Equilibrium State for a Tailless Flapping Wing Micro Air Vehicle in Forward Flight

Abstract

Flapping wing Micro Air Vehicles (FWMAVs) hold great potential for real-world applications but are currently still hard to model. In this article, a simplified analysis of the equilibrium state of a tailless FWMAV in forward flight is presented. The definition of the equilibrium state complements previous dynamic and stability analysis, adding new information about the flight behavior of FWMAVs. A new aerodynamic decoupled model has been used for the analysis, considering separately the thrust force generated by the flapping movement and the lift and drag caused by the forward velocity.
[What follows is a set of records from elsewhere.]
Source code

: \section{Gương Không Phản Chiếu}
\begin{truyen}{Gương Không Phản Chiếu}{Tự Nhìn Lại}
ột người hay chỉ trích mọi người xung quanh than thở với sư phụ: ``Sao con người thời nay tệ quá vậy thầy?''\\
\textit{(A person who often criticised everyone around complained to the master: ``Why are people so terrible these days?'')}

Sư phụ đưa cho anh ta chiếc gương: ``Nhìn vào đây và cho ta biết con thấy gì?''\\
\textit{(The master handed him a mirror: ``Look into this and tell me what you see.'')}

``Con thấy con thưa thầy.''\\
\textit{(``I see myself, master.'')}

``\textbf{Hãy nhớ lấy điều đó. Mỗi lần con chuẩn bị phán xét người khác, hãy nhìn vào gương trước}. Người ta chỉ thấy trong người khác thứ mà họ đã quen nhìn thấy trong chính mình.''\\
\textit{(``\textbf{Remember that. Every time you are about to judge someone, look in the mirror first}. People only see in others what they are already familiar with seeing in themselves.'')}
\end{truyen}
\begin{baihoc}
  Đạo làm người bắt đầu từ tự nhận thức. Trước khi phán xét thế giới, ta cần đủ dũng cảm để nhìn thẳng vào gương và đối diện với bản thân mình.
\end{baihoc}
The aerodynamic forces are included in a dynamic model of the FWMAV, and the equilibrium state is derived. The formulation obtained is explicit in terms of the pitch actuator deflection, thus allowing its use for control corrections, and provides an estimation of the flight velocity. The thrust needed to maintain height is also formulated, demonstrating that forward flight is more efficient than hovering. The results are validated experimentally for the pitch angle, showing good agreement with the analytical results. Then, the dynamics of the FWMAV are simulated, comparing the results with experiments where the FWMAV goes from hovering to a specific pitch reference while maintaining its height. Additional simulations are performed with basic control considerations, showing how considering the equilibrium state for a feed-forward control significantly improves the flight behavior compared to PI and PID controllers, reducing the convergence time.